Welfare implications

The welfare implications are an important element of a retirement system as they are a measure of whether people are able to work less and spend more under different policy options, says Loke.

Under the alternatives presented, the highest welfare gain exists where superannuation is the primary option, which the study attributes to the taxation benefits that workers can claim under superannuation.

That is, the superannuation contribution amount is subtracted from the individual's assessable income for income tax calculations. As such, individuals pay less income tax than they would otherwise.

Where fund members start to lose out from either working less because of the need to accumulate more, or having the ability to buy more because they have saved more, is when the retirement system is pure means testing, pure PAYG and a combination of means testing and PAYG.

Overall the paper shows that superannuation not only forces people into action, it is to their own benefit.

Demographic evolution

Recognising that making decisions around retirement age and age pension eligibility will always be politically unpalatable and difficult for governments to make, BT Financial Group CEO Brad Cooper recently recommended setting the access age to superannuation and the age pension against an actuarial benchmark of life expectancy to make it easier for the system to evolve with society.

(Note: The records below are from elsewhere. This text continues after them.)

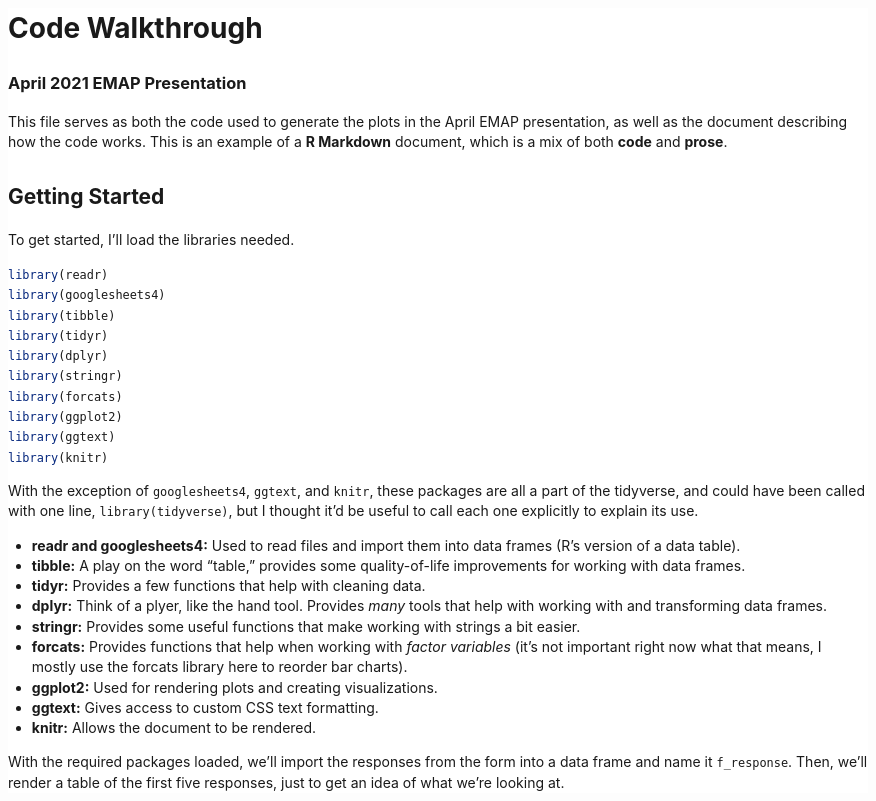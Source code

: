 
# Code Walkthrough

### April 2021 EMAP Presentation

This file serves as both the code used to generate the plots in the
April EMAP presentation, as well as the document describing how the code
works. This is an example of a **R Markdown** document, which is a mix
of both **code** and **prose**.

## Getting Started

To get started, I’ll load the libraries needed.

``` r
library(readr)
library(googlesheets4)
library(tibble)
library(tidyr)
library(dplyr)
library(stringr)
library(forcats)
library(ggplot2)
library(ggtext)
library(knitr)
```

With the exception of `googlesheets4`, `ggtext`, and `knitr`, these
packages are all a part of the tidyverse, and could have been called
with one line, `library(tidyverse)`, but I thought it’d be useful to
call each one explicitly to explain its use.

  - **readr and googlesheets4:** Used to read files and import them into
    data frames (R’s version of a data table).
  - **tibble:** A play on the word “table,” provides some
    quality-of-life improvements for working with data frames.
  - **tidyr:** Provides a few functions that help with cleaning data.
  - **dplyr:** Think of a plyer, like the hand tool. Provides *many*
    tools that help with working with and transforming data frames.
  - **stringr:** Provides some useful functions that make working with
    strings a bit easier.
  - **forcats:** Provides functions that help when working with *factor
    variables* (it’s not important right now what that means, I mostly
    use the forcats library here to reorder bar charts).
  - **ggplot2:** Used for rendering plots and creating visualizations.
  - **ggtext:** Gives access to custom CSS text formatting.
  - **knitr:** Allows the document to be rendered.

With the required packages loaded, we’ll import the responses from the
form into a data frame and name it `f_response`. Then, we’ll render a
table of the first five responses, just to get an idea of what we’re
looking at.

"As the average life expectancy of our population rose, access to superannuation and age pension would also rise. This would allow our system to adapt itself to Australia's changing demographics, and not be reliant on the politics of the day to make changes," Cooper says.

Based on the present system and an average life expectancy at retirement of 86, access to superannuation is set at 60, or 71% of average life expectancy, and pension access at 67, or 79% of average life expectancy.

As average life expectancies increase, we could calibrate these access ages in line with the increase, says Cooper.

To further remove superannuation from the political football field and shift its focus from short term to long term, Cooper also suggests incorporating it as part of the Intergenerational Report (IGR) rather than the federal Budget.

Published every five years, the IGR has a much longer time horizon of 40 years compared with four for the Budget. It also contains the important demographic, actuarial and financial information that would help policy-makers set superannuation policy against long-term adequacy and longevity benchmarks, says Cooper.

While there is little doubt that the existing superannuation system has been a success, delivering a number of benefits, it is also a system that is constantly evolving with a view to some of the alternatives. The question remains as to the best way to support that evolution.